Stored data entries:
· · · ·
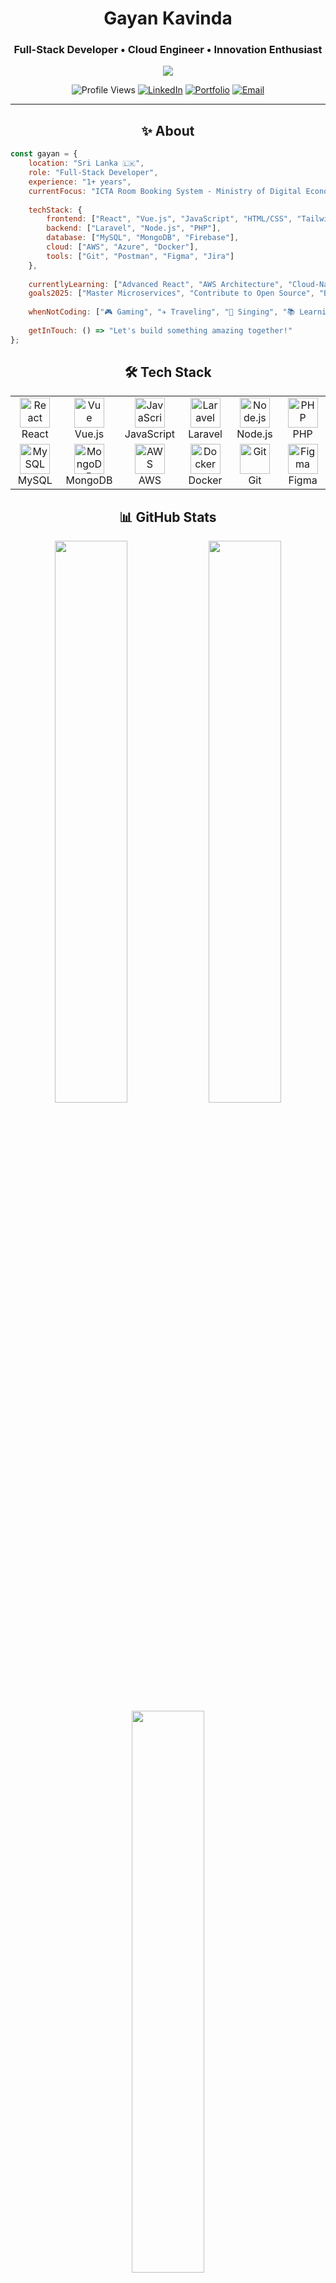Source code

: <!-- Minimalist Header -->
<div align="center">
  
# Gayan Kavinda
### Full-Stack Developer • Cloud Engineer • Innovation Enthusiast

<img src="https://readme-typing-svg.herokuapp.com/?lines=Building+digital+experiences;Crafting+scalable+solutions;Always+learning+%26+growing&font=JetBrains+Mono&center=true&width=380&height=50&color=6366f1&size=20&pause=1000&repeat=true" />

![Profile Views](https://komarev.com/ghpvc/?username=gayankavinda&color=6366f1&style=flat-square)
[![LinkedIn](https://img.shields.io/badge/-Connect-6366f1?style=flat-square&logo=linkedin&logoColor=white)](https://linkedin.com/in/gayan%20kavinda)
[![Portfolio](https://img.shields.io/badge/-Portfolio-6366f1?style=flat-square&logo=google-chrome&logoColor=white)](https://gayankv-profile.vercel.app/)
[![Email](https://img.shields.io/badge/-Email-6366f1?style=flat-square&logo=gmail&logoColor=white)](mailto:gayankavinda98v.lk@gmail.com)

</div>

---

<div align="center">

## ✨ About

</div>

```javascript
const gayan = {
    location: "Sri Lanka 🇱🇰",
    role: "Full-Stack Developer",
    experience: "1+ years",
    currentFocus: "ICTA Room Booking System - Ministry of Digital Economy",
    
    techStack: {
        frontend: ["React", "Vue.js", "JavaScript", "HTML/CSS", "Tailwind"],
        backend: ["Laravel", "Node.js", "PHP"],
        database: ["MySQL", "MongoDB", "Firebase"],
        cloud: ["AWS", "Azure", "Docker"],
        tools: ["Git", "Postman", "Figma", "Jira"]
    },
    
    currentlyLearning: ["Advanced React", "AWS Architecture", "Cloud-Native Development"],
    goals2025: ["Master Microservices", "Contribute to Open Source", "Build SaaS Products"],
    
    whenNotCoding: ["🎮 Gaming", "✈️ Traveling", "🎵 Singing", "📚 Learning"],
    
    getInTouch: () => "Let's build something amazing together!"
};
```

<div align="center">

## 🛠 Tech Stack

<!-- Tech Icons in a clean grid -->
<table align="center">
  <tr>
    <td align="center" width="96">
      <img src="https://skillicons.dev/icons?i=react" width="48" height="48" alt="React" />
      <br>React
    </td>
    <td align="center" width="96">
      <img src="https://skillicons.dev/icons?i=vue" width="48" height="48" alt="Vue" />
      <br>Vue.js
    </td>
    <td align="center" width="96">
      <img src="https://skillicons.dev/icons?i=js" width="48" height="48" alt="JavaScript" />
      <br>JavaScript
    </td>
    <td align="center" width="96">
      <img src="https://skillicons.dev/icons?i=laravel" width="48" height="48" alt="Laravel" />
      <br>Laravel
    </td>
    <td align="center" width="96">
      <img src="https://skillicons.dev/icons?i=nodejs" width="48" height="48" alt="Node.js" />
      <br>Node.js
    </td>
    <td align="center" width="96">
      <img src="https://skillicons.dev/icons?i=php" width="48" height="48" alt="PHP" />
      <br>PHP
    </td>
  </tr>
  <tr>
    <td align="center" width="96">
      <img src="https://skillicons.dev/icons?i=mysql" width="48" height="48" alt="MySQL" />
      <br>MySQL
    </td>
    <td align="center" width="96">
      <img src="https://skillicons.dev/icons?i=mongodb" width="48" height="48" alt="MongoDB" />
      <br>MongoDB
    </td>
    <td align="center" width="96">
      <img src="https://skillicons.dev/icons?i=aws" width="48" height="48" alt="AWS" />
      <br>AWS
    </td>
    <td align="center" width="96">
      <img src="https://skillicons.dev/icons?i=docker" width="48" height="48" alt="Docker" />
      <br>Docker
    </td>
    <td align="center" width="96">
      <img src="https://skillicons.dev/icons?i=git" width="48" height="48" alt="Git" />
      <br>Git
    </td>
    <td align="center" width="96">
      <img src="https://skillicons.dev/icons?i=figma" width="48" height="48" alt="Figma" />
      <br>Figma
    </td>
  </tr>
</table>

## 📊 GitHub Stats

<img width="48%" src="https://github-readme-stats.vercel.app/api?username=GayanKavinda&show_icons=true&theme=minimal&hide_border=true&title_color=6366f1&icon_color=6366f1&text_color=64748b" />
<img width="48%" src="https://github-readme-streak-stats.herokuapp.com/?user=GayanKavinda&theme=minimal&hide_border=true&ring=6366f1&fire=6366f1&currStreakLabel=6366f1" />

<img width="48%" src="https://github-readme-stats.vercel.app/api/top-langs/?username=GayanKavinda&layout=compact&theme=minimal&hide_border=true&title_color=6366f1&text_color=64748b" />

## 🎯 Current Focus

</div>

> **ICTA Room Booking System** - Developing a comprehensive booking management solution for the Ministry of Digital Economy in Sri Lanka. Built with Laravel backend, React frontend, and deployed on AWS infrastructure.

<div align="center">

## 💡 Let's Connect

Looking to collaborate on innovative projects or discuss technology? I'm always excited to connect with fellow developers and explore new opportunities.

[![LinkedIn](https://img.shields.io/badge/LinkedIn-Connect-6366f1?style=for-the-badge&logo=linkedin&logoColor=white)](https://linkedin.com/in/gayan%20kavinda)
[![Portfolio](https://img.shields.io/badge/Portfolio-Visit-6366f1?style=for-the-badge&logo=google-chrome&logoColor=white)](https://gayankv-profile.vercel.app/)
[![Email](https://img.shields.io/badge/Email-Contact-6366f1?style=for-the-badge&logo=gmail&logoColor=white)](mailto:gayankavinda98v.lk@gmail.com)

---

*"Building the future, one commit at a time."*

</div>
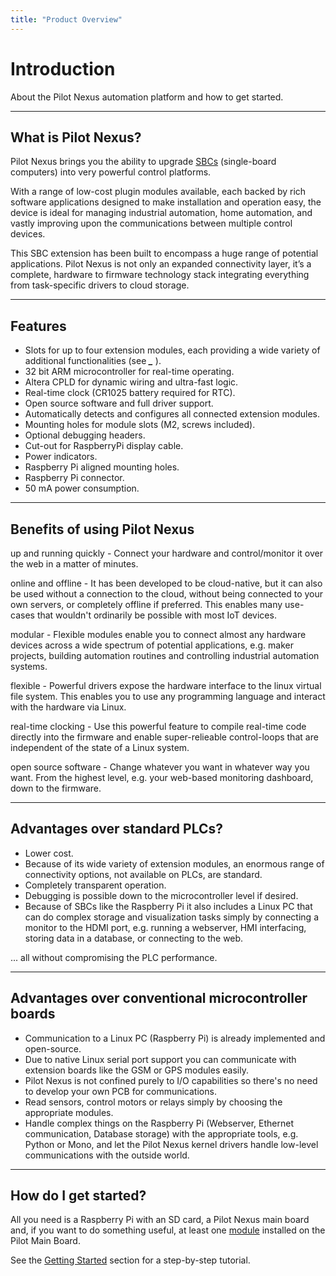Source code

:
 ```yaml
---
title: "Product Overview"
---
```


# Introduction

<p class="sub1">
About the Pilot Nexus automation platform and how to get started.</p>

---

## What is Pilot Nexus?


Pilot Nexus brings you the ability to upgrade [SBCs](https://en.wikipedia.org/wiki/Single-board_computer) (single-board computers) into very powerful control platforms.

With a range of low-cost plugin modules available, each backed by rich software applications designed to make installation and operation easy, the device is ideal for managing industrial automation, home automation, and vastly improving upon the communications between multiple control devices.

This SBC extension has been built to encompass a huge range of potential applications. Pilot Nexus is not only an expanded connectivity layer, it’s a complete, hardware to firmware technology stack integrating everything from task-specific drivers to cloud storage.

---

## Features


* Slots for up to four extension modules, each providing a wide variety of additional functionalities \(see _**\_**_ \).
* 32 bit ARM microcontroller for real-time operating.
* Altera CPLD for dynamic wiring and ultra-fast logic.
* Real-time clock \(CR1025 battery required for RTC\).
* Open source software and full driver support.
* Automatically detects and configures all connected extension modules.
* Mounting holes for module slots \(M2, screws included\).
* Optional debugging headers.
* Cut-out for RaspberryPi display cable.
* Power indicators.
* Raspberry Pi aligned mounting holes.
* Raspberry Pi connector.
* 50 mA power consumption.

---

## Benefits of using Pilot Nexus


<span class="emphasize">up and running quickly</span> - Connect your hardware and control/monitor it over the web in a  matter of minutes.

<span class="emphasize">online and offline</span> - It has been developed to be cloud-native, but it can also be used without a connection to the cloud, without being connected to your own servers, or completely offline if preferred. This enables many use-cases that wouldn't ordinarily be possible with most IoT devices.

<span class="emphasize">modular</span> - Flexible modules enable you to connect almost any hardware devices across a wide spectrum of potential applications, e.g. maker projects, building automation routines and controlling industrial automation systems.

<span class="emphasize">flexible</span> - Powerful drivers expose the hardware interface to the linux virtual file system. This enables you to use any programming language and interact with the hardware via Linux. 

<span class="emphasize">real-time clocking</span> - Use this powerful feature to compile real-time code directly into the firmware and enable super-relieable control-loops that are independent of the state of a Linux system.

<span class="emphasize">open source software</span> - Change whatever you want in whatever way you want. From the highest level, e.g. your web-based monitoring dashboard, down to the firmware.

---

## Advantages over standard PLCs?


- Lower cost.
- Because of its wide variety of extension modules, an enormous range of connectivity options, not available on PLCs, are standard.
- Completely transparent operation.
- Debugging is possible down to the microcontroller level if desired.
- Because of SBCs like the Raspberry Pi it also includes a Linux PC that can do complex storage and visualization tasks simply by connecting a monitor to the HDMI port, e.g. running a webserver, HMI interfacing, storing data in a database, or connecting to the web.

... all without compromising the PLC performance.

---

## Advantages over conventional microcontroller boards


- Communication to a Linux PC (Raspberry Pi) is already implemented and open-source.
- Due to native Linux serial port support you can communicate with extension boards like the GSM or GPS modules easily.
- Pilot Nexus is not confined purely to I/O capabilities so there's no need to develop your own PCB for communications. 
- Read sensors, control motors or relays simply by choosing the appropriate modules.
- Handle complex things on the Raspberry Pi (Webserver, Ethernet communication, Database storage) with the appropriate tools, e.g. Python or Mono, and let the Pilot Nexus kernel drivers handle low-level communications with the outside world.

---

## How do I get started?


All you need is a Raspberry Pi with an SD card, a Pilot Nexus main board and, if you want to do something useful, at least one [module](docs/Hardware/modules/module_overview.md) installed on the Pilot Main Board.

See the [Getting Started](/docs/getting-started/README.md) section for a step-by-step tutorial.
· · · ·
**TASK GOAL:**
Only the lines containing "Advantages" are needed; copy each of them from the data.

**SOLVED PROBLEM:**
## Advantages over standard PLCs?
## Advantages over conventional microcontroller boards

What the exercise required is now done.